Work instructions: Of the material below, the lines to be retyped are those from the line containing "but usually work" through the line containing "answer to this", inclusive; reproduce them exactly.

::::::::::

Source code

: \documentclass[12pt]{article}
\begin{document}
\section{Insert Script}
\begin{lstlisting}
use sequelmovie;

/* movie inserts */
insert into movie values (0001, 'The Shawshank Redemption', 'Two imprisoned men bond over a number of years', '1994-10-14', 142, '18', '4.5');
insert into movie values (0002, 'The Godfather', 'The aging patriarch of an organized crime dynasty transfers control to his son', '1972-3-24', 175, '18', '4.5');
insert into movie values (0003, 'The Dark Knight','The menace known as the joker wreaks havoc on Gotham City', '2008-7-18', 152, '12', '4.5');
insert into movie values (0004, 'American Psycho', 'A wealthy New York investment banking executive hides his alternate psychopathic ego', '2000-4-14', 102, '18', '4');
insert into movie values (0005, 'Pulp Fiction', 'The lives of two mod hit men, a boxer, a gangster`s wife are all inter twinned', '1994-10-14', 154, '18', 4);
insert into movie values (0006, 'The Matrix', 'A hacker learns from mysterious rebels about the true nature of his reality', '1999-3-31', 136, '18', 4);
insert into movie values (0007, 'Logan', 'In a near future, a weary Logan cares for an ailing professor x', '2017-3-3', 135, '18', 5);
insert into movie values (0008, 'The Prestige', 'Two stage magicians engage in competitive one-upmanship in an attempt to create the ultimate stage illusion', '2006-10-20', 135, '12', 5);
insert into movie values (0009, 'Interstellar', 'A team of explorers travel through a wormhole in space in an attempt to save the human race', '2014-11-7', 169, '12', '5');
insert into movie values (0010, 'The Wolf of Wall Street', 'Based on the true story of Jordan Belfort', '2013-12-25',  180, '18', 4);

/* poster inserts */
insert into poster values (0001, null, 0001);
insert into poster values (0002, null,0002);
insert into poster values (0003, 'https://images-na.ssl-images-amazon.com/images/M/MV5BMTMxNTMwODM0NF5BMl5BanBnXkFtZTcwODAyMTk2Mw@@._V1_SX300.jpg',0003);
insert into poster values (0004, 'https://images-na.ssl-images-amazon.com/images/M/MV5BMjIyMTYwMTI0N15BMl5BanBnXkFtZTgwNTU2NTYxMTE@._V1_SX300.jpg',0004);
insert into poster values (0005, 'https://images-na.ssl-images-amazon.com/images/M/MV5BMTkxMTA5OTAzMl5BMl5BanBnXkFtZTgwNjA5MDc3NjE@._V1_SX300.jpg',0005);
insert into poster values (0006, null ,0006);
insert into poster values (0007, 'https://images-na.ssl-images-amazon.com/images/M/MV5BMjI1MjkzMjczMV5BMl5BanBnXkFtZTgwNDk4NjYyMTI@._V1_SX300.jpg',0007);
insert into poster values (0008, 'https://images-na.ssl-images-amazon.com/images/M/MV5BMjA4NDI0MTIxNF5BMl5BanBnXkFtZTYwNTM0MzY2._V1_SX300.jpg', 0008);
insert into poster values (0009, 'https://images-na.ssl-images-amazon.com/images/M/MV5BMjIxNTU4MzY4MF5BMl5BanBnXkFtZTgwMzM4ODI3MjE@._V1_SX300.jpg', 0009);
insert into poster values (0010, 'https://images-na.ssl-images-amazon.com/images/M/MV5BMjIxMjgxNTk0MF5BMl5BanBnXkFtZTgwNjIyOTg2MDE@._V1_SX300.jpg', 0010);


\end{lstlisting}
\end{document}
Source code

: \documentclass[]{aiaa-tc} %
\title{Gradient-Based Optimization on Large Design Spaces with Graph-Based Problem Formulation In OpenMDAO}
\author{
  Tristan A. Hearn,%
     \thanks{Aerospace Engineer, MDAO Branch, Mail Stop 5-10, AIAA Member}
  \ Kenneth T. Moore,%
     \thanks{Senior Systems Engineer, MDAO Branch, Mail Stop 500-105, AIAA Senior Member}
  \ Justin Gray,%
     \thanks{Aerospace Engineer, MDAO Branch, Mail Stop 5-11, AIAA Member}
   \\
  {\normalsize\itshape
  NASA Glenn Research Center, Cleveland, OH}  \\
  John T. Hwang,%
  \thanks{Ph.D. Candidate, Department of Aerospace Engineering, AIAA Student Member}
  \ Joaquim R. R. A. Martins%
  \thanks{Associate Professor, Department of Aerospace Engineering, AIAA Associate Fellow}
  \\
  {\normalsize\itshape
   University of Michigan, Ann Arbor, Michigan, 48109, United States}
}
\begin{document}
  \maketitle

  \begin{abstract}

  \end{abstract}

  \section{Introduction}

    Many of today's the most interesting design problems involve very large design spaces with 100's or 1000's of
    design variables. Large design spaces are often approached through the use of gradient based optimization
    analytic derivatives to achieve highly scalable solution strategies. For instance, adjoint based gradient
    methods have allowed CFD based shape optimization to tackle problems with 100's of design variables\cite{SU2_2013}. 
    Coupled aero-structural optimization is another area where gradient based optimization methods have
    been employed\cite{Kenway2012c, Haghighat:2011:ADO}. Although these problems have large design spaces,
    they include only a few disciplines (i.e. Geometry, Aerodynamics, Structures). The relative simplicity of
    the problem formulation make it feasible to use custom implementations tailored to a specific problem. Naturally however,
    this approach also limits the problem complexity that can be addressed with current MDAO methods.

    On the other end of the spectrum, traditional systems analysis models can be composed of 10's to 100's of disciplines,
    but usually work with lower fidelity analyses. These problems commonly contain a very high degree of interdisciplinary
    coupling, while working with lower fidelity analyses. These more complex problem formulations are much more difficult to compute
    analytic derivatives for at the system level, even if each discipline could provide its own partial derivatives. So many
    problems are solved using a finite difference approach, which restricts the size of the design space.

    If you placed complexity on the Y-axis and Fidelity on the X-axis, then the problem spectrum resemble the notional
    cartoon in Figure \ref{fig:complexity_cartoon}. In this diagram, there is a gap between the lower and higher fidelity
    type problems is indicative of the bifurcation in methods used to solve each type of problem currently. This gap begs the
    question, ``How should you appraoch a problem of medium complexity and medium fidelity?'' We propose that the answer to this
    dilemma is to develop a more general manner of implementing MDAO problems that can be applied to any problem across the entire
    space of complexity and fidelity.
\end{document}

::::::::::

Output below:
    but usually work with lower fidelity analyses. These problems commonly contain a very high degree of interdisciplinary
    coupling, while working with lower fidelity analyses. These more complex problem formulations are much more difficult to compute
    analytic derivatives for at the system level, even if each discipline could provide its own partial derivatives. So many
    problems are solved using a finite difference approach, which restricts the size of the design space.

    If you placed complexity on the Y-axis and Fidelity on the X-axis, then the problem spectrum resemble the notional
    cartoon in Figure \ref{fig:complexity_cartoon}. In this diagram, there is a gap between the lower and higher fidelity
    type problems is indicative of the bifurcation in methods used to solve each type of problem currently. This gap begs the
    question, ``How should you appraoch a problem of medium complexity and medium fidelity?'' We propose that the answer to this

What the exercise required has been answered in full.